Žalimas's chairmanship was notable for the 2019 Constitutional Court ruling that same-sex marriages registered in the European Union can be recognized for residency purposes, and he expressed the belief that the Constitution of Lithuania should not allow discrimination by gender identity or sexual orientation. His term continued until 2021, when he was replaced by Danutė Jočienė.
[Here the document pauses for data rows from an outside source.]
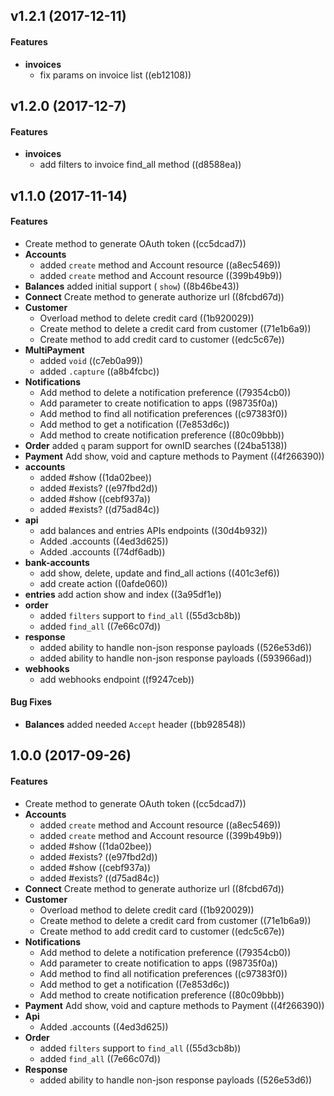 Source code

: <a name="v1.2.1"></a>
## v1.2.1 (2017-12-11)


#### Features

* **invoices**
  *  fix params on invoice list ((eb12108))
  

<a name="v1.2.0"></a>
## v1.2.0 (2017-12-7)


#### Features

* **invoices**
  *  add filters to invoice find_all method ((d8588ea))

<a name="v1.1.0"></a>
## v1.1.0 (2017-11-14)


#### Features

*   Create method to generate OAuth token ((cc5dcad7))
* **Accounts**
  *  added `create` method and Account resource ((a8ec5469))
  *  added `create` method and Account resource ((399b49b9))
* **Balances**  added initial support ( `show`) ((8b46be43))
* **Connect**  Create method to generate authorize url ((8fcbd67d))
* **Customer**
  *  Overload method to delete credit card ((1b920029))
  *  Create method to delete a credit card from customer ((71e1b6a9))
  *  Create method to add credit card to customer ((edc5c67e))
* **MultiPayment**
  *  added `void` ((c7eb0a99))
  *  added `.capture` ((a8b4fcbc))
* **Notifications**
  *  Add method to delete a notification preference ((79354cb0))
  *  Add parameter to create notification to apps ((98735f0a))
  *  Add method to find all notification preferences ((c97383f0))
  *  Add method to get a notification ((7e853d6c))
  *  Add method to create notification preference ((80c09bbb))
* **Order**  added `q` param support for ownID searches ((24ba5138))
* **Payment**  Add show, void and capture methods to Payment ((4f266390))
* **accounts**
  *  added #show ((1da02bee))
  *  added #exists? ((e97fbd2d))
  *  added #show ((cebf937a))
  *  added #exists? ((d75ad84c))
* **api**
  *  add balances and entries APIs endpoints ((30d4b932))
  *  Added .accounts ((4ed3d625))
  *  Added .accounts ((74df6adb))
* **bank-accounts**
  *  add show, delete, update and find_all actions ((401c3ef6))
  *  add create action ((0afde060))
* **entries**  add action show and index ((3a95df1e))
* **order**
  *  added `filters` support to `find_all` ((55d3cb8b))
  *  added `find_all` ((7e66c07d))
* **response**
  *  added ability to handle non-json response payloads ((526e53d6))
  *  added ability to handle non-json response payloads ((593966ad))
* **webhooks**
  *  add webhooks endpoint ((f9247ceb))

#### Bug Fixes

* **Balances**  added needed `Accept` header ((bb928548))



<a name="1.0.0"></a>
## 1.0.0 (2017-09-26)


#### Features

*   Create method to generate OAuth token ((cc5dcad7))
* **Accounts**
  *  added `create` method and Account resource ((a8ec5469))
  *  added `create` method and Account resource ((399b49b9))
  *  added #show ((1da02bee))
  *  added #exists? ((e97fbd2d))
  *  added #show ((cebf937a))
  *  added #exists? ((d75ad84c))
* **Connect**  Create method to generate authorize url ((8fcbd67d))
* **Customer**
  *  Overload method to delete credit card ((1b920029))
  *  Create method to delete a credit card from customer ((71e1b6a9))
  *  Create method to add credit card to customer ((edc5c67e))
* **Notifications**
  *  Add method to delete a notification preference ((79354cb0))
  *  Add parameter to create notification to apps ((98735f0a))
  *  Add method to find all notification preferences ((c97383f0))
  *  Add method to get a notification ((7e853d6c))
  *  Add method to create notification preference ((80c09bbb))
* **Payment**  Add show, void and capture methods to Payment ((4f266390))
* **Api**
  *  Added .accounts ((4ed3d625))
* **Order**
  *  added `filters` support to `find_all` ((55d3cb8b))
  *  added `find_all` ((7e66c07d))
* **Response**
  *  added ability to handle non-json response payloads ((526e53d6))
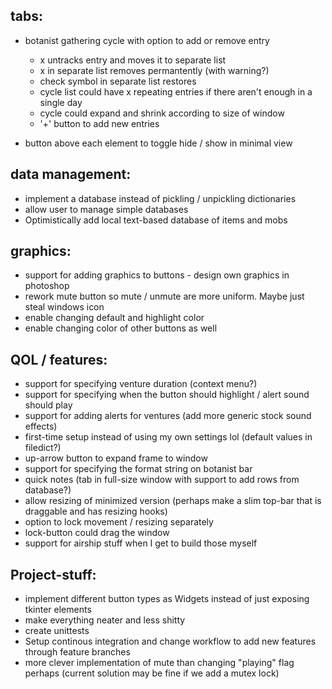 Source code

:## tabs:
* botanist gathering cycle with option to add or remove entry
   * x untracks entry and moves it to separate list
   * x in separate list removes permantently (with warning?)
   * check symbol in separate list restores
   * cycle list could have x repeating entries if there aren't enough in a single day
   * cycle could expand and shrink according to size of window
   * '+' button to add new entries


* button above each element to toggle hide / show in minimal view

## data management:
* implement a database instead of pickling / unpickling dictionaries
* allow user to manage simple databases
* Optimistically add local text-based database of items and mobs

## graphics:
* support for adding graphics to buttons - design own graphics in photoshop
* rework mute button so mute / unmute are more uniform. Maybe just steal windows icon
* enable changing default and highlight color
* enable changing color of other buttons as well

## QOL / features:
* support for specifying venture duration 
(context menu?)
* support for specifying when the button should highlight / alert sound should play
* support for adding alerts for ventures 
(add more generic stock sound effects)
* first-time setup instead of using my own settings lol 
(default values in filedict?)
* up-arrow button to expand frame to window
* support for specifying the format string on botanist bar
* quick notes (tab in full-size window with support to add rows from database?)
* allow resizing of minimized version (perhaps make a slim top-bar that is draggable and has resizing hooks)
* option to lock movement / resizing separately
* lock-button could drag the window
* support for airship stuff when I get to build those myself


## Project-stuff:
* implement different button types as Widgets instead of just exposing tkinter elements
* make everything neater and less shitty
* create unittests
* Setup continous integration and change workflow to add new features through feature branches 
* more clever implementation of mute than changing "playing" flag perhaps 
(current solution may be fine if we add a mutex lock)
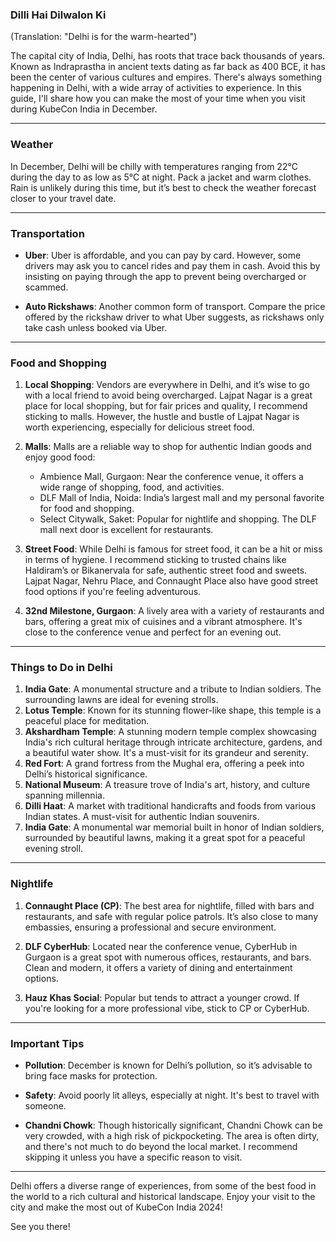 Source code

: ### Dilli Hai Dilwalon Ki  
(Translation: "Delhi is for the warm-hearted")

The capital city of India, Delhi, has roots that trace back thousands of years. Known as Indraprastha in ancient texts dating as far back as 400 BCE, it has been the center of various cultures and empires. There's always something happening in Delhi, with a wide array of activities to experience. In this guide, I'll share how you can make the most of your time when you visit during KubeCon India in December.

---

### Weather

In December, Delhi will be chilly with temperatures ranging from 22°C during the day to as low as 5°C at night. Pack a jacket and warm clothes. Rain is unlikely during this time, but it’s best to check the weather forecast closer to your travel date.

---

### Transportation

- **Uber**: Uber is affordable, and you can pay by card. However, some drivers may ask you to cancel rides and pay them in cash. Avoid this by insisting on paying through the app to prevent being overcharged or scammed.
  
- **Auto Rickshaws**: Another common form of transport. Compare the price offered by the rickshaw driver to what Uber suggests, as rickshaws only take cash unless booked via Uber.

---

### Food and Shopping

1. **Local Shopping**: Vendors are everywhere in Delhi, and it’s wise to go with a local friend to avoid being overcharged. Lajpat Nagar is a great place for local shopping, but for fair prices and quality, I recommend sticking to malls. However, the hustle and bustle of Lajpat Nagar is worth experiencing, especially for delicious street food.

2. **Malls**: Malls are a reliable way to shop for authentic Indian goods and enjoy good food:
   - Ambience Mall, Gurgaon: Near the conference venue, it offers a wide range of shopping, food, and activities.
   - DLF Mall of India, Noida: India’s largest mall and my personal favorite for food and shopping.
   - Select Citywalk, Saket: Popular for nightlife and shopping. The DLF mall next door is excellent for restaurants.

3. **Street Food**: While Delhi is famous for street food, it can be a hit or miss in terms of hygiene. I recommend sticking to trusted chains like Haldiram’s or Bikanervala for safe, authentic street food and sweets. Lajpat Nagar, Nehru Place, and Connaught Place also have good street food options if you're feeling adventurous.

4. **32nd Milestone, Gurgaon**: A lively area with a variety of restaurants and bars, offering a great mix of cuisines and a vibrant atmosphere. It's close to the conference venue and perfect for an evening out.

---

### Things to Do in Delhi

1. **India Gate**: A monumental structure and a tribute to Indian soldiers. The surrounding lawns are ideal for evening strolls.
2. **Lotus Temple**: Known for its stunning flower-like shape, this temple is a peaceful place for meditation.
3. **Akshardham Temple**: A stunning modern temple complex showcasing India's rich cultural heritage through intricate architecture, gardens, and a beautiful water show. It's a must-visit for its grandeur and serenity.
4. **Red Fort**: A grand fortress from the Mughal era, offering a peek into Delhi’s historical significance.
5. **National Museum**: A treasure trove of India's art, history, and culture spanning millennia.
6. **Dilli Haat**: A market with traditional handicrafts and foods from various Indian states. A must-visit for authentic Indian souvenirs.
7. **India Gate**: A monumental war memorial built in honor of Indian soldiers, surrounded by beautiful lawns, making it a great spot for a peaceful evening stroll.

---

### Nightlife

1. **Connaught Place (CP)**: The best area for nightlife, filled with bars and restaurants, and safe with regular police patrols. It’s also close to many embassies, ensuring a professional and secure environment.
  
2. **DLF CyberHub**: Located near the conference venue, CyberHub in Gurgaon is a great spot with numerous offices, restaurants, and bars. Clean and modern, it offers a variety of dining and entertainment options.

3. **Hauz Khas Social**: Popular but tends to attract a younger crowd. If you're looking for a more professional vibe, stick to CP or CyberHub.

---

### Important Tips

- **Pollution**: December is known for Delhi’s pollution, so it’s advisable to bring face masks for protection. 
  
- **Safety**: Avoid poorly lit alleys, especially at night. It's best to travel with someone.

- **Chandni Chowk**: Though historically significant, Chandni Chowk can be very crowded, with a high risk of pickpocketing. The area is often dirty, and there's not much to do beyond the local market. I recommend skipping it unless you have a specific reason to visit.

---

Delhi offers a diverse range of experiences, from some of the best food in the world to a rich cultural and historical landscape. Enjoy your visit to the city and make the most out of KubeCon India 2024!

See you there!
Married, wife – Ingrida Danėlė-Žalimienė, a lawyer, Head of the Department of Social Sciences at the European Humanities University , Doctor of Social (Law) Sciences, Associate Professor, and former Chancellor (Secretary General) of the Constitutional Court.

==Political career==
Žalimas was a member of the Homeland Union from 1995 to 2001. From 2001 to 2003, he was a member of the city council of Vilnius. In the 2009 European Parliament election in Lithuania, he ran on the Homeland Union list.

Since his retirement from the Constitutional Court, he has remained active as a political commentator, and has expressed his support for Ukraine during the Russian invasion of Ukraine, endorsed same-sex partnerships, and criticized the use of migrant pushbacks during the Belarus-European Union border crisis. He criticized Ignas Vėgėlė for his sceptical position towards restrictions during the COVID-19 pandemic in Lithuania.

On 14 November 2023, he announced his intention to run for president with the support of the Freedom Party.

He expressed his support for the "yes" vote in the 2024 Lithuanian constitutional referendum on permitting multiple citizenship.